**EXERCISE**
Type out the data again, word for word and in full.

[Saved data entries]
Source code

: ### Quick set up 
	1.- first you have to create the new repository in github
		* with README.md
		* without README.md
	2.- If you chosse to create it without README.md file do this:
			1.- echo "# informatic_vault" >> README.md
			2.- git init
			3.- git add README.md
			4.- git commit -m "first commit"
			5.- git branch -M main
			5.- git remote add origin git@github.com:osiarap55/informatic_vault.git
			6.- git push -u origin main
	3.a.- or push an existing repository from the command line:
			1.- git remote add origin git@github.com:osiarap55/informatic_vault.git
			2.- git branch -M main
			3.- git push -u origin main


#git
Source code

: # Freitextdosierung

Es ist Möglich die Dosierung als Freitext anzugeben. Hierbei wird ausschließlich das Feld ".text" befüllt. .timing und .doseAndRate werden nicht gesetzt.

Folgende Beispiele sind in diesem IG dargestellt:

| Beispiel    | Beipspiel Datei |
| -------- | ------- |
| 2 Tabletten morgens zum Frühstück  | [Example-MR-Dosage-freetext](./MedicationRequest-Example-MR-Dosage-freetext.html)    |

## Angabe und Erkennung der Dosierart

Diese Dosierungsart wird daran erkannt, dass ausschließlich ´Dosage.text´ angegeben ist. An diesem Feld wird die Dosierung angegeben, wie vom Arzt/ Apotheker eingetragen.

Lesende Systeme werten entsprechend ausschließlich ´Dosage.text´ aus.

**RESULT**
Source code

: ### Quick set up 
	1.- first you have to create the new repository in github
		* with README.md
		* without README.md
	2.- If you chosse to create it without README.md file do this:
			1.- echo "# informatic_vault" >> README.md
			2.- git init
			3.- git add README.md
			4.- git commit -m "first commit"
			5.- git branch -M main
			5.- git remote add origin git@github.com:osiarap55/informatic_vault.git
			6.- git push -u origin main
	3.a.- or push an existing repository from the command line:
			1.- git remote add origin git@github.com:osiarap55/informatic_vault.git
			2.- git branch -M main
			3.- git push -u origin main


#git
Source code

: # Freitextdosierung

Es ist Möglich die Dosierung als Freitext anzugeben. Hierbei wird ausschließlich das Feld ".text" befüllt. .timing und .doseAndRate werden nicht gesetzt.

Folgende Beispiele sind in diesem IG dargestellt:

| Beispiel    | Beipspiel Datei |
| -------- | ------- |
| 2 Tabletten morgens zum Frühstück  | [Example-MR-Dosage-freetext](./MedicationRequest-Example-MR-Dosage-freetext.html)    |

## Angabe und Erkennung der Dosierart

Diese Dosierungsart wird daran erkannt, dass ausschließlich ´Dosage.text´ angegeben ist. An diesem Feld wird die Dosierung angegeben, wie vom Arzt/ Apotheker eingetragen.

Lesende Systeme werten entsprechend ausschließlich ´Dosage.text´ aus.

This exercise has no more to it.